- _Exercise instructions_: Go line by line through the entries below and count those containing the string "true"; give only the count.
START Listed entries
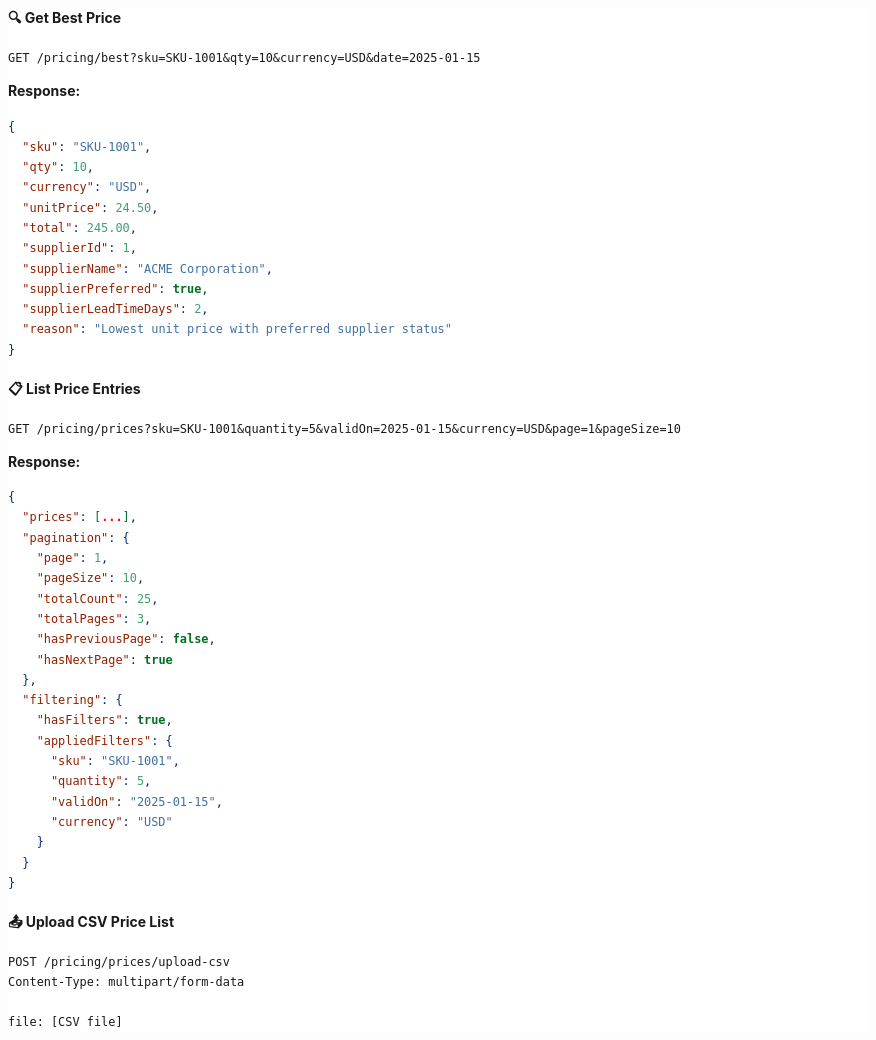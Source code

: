#### 🔍 Get Best Price
```http
GET /pricing/best?sku=SKU-1001&qty=10&currency=USD&date=2025-01-15
```

**Response:**
```json
{
  "sku": "SKU-1001",
  "qty": 10,
  "currency": "USD",
  "unitPrice": 24.50,
  "total": 245.00,
  "supplierId": 1,
  "supplierName": "ACME Corporation",
  "supplierPreferred": true,
  "supplierLeadTimeDays": 2,
  "reason": "Lowest unit price with preferred supplier status"
}
```

#### 📋 List Price Entries
```http
GET /pricing/prices?sku=SKU-1001&quantity=5&validOn=2025-01-15&currency=USD&page=1&pageSize=10
```

**Response:**
```json
{
  "prices": [...],
  "pagination": {
    "page": 1,
    "pageSize": 10,
    "totalCount": 25,
    "totalPages": 3,
    "hasPreviousPage": false,
    "hasNextPage": true
  },
  "filtering": {
    "hasFilters": true,
    "appliedFilters": {
      "sku": "SKU-1001",
      "quantity": 5,
      "validOn": "2025-01-15",
      "currency": "USD"
    }
  }
}
```

#### 📤 Upload CSV Price List
```http
POST /pricing/prices/upload-csv
Content-Type: multipart/form-data

file: [CSV file]
```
END Listed entries
- _Answer space_: 3